Collected data:
_ _ _ _ _ _ _

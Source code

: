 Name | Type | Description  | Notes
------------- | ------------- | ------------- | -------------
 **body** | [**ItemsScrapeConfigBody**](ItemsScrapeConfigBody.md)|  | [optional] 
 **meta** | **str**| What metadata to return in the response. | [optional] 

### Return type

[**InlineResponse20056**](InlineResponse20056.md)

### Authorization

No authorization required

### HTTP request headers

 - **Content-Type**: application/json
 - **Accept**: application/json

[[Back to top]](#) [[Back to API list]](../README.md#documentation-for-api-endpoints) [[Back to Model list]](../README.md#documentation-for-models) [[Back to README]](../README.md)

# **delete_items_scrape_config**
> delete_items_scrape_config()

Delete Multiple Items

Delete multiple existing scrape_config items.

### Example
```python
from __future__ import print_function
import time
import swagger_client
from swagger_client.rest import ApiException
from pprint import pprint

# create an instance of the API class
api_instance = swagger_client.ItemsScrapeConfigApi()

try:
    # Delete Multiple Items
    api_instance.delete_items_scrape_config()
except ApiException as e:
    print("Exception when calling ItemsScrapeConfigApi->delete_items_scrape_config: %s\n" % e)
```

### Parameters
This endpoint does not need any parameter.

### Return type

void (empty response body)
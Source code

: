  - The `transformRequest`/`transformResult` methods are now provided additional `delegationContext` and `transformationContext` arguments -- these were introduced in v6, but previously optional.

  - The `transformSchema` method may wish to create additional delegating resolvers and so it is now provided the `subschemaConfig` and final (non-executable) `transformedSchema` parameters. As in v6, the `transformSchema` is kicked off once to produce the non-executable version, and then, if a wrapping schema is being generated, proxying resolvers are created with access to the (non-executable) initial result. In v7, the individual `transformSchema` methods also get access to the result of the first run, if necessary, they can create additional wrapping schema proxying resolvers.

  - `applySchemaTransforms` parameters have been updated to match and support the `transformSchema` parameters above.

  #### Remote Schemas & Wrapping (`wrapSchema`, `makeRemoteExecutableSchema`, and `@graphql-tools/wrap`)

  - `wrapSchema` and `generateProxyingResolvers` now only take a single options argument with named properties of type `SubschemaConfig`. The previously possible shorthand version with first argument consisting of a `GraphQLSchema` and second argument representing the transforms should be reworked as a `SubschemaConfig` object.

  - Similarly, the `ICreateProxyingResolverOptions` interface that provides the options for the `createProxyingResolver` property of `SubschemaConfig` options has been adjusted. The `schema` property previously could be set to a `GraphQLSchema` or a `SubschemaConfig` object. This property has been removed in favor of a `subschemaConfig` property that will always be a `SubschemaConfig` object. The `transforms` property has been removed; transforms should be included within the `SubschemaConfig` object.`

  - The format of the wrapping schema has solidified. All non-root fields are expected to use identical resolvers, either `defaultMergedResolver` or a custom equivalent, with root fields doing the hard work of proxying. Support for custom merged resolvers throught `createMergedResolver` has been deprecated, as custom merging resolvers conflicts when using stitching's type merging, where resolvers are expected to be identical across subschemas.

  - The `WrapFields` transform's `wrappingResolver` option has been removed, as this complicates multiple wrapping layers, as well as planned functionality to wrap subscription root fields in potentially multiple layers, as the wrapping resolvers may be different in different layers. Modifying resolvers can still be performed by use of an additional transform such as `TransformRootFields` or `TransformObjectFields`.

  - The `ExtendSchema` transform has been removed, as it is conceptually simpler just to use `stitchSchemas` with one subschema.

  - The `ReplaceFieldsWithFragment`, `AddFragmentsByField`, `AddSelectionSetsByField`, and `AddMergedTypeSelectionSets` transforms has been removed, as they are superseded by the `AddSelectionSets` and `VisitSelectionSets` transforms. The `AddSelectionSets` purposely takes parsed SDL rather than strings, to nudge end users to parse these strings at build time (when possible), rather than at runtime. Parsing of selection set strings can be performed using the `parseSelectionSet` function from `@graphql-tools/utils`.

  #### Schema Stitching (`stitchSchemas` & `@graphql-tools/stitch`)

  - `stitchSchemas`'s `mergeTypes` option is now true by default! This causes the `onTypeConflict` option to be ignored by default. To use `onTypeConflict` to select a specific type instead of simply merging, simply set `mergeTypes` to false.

_ _ _ _ _ _ _

• TASK GOAL: Your answer must be every line from the entries that contains the string "ApiException", copied as it stands.

• SOLUTION:
from swagger_client.rest import ApiException
except ApiException as e:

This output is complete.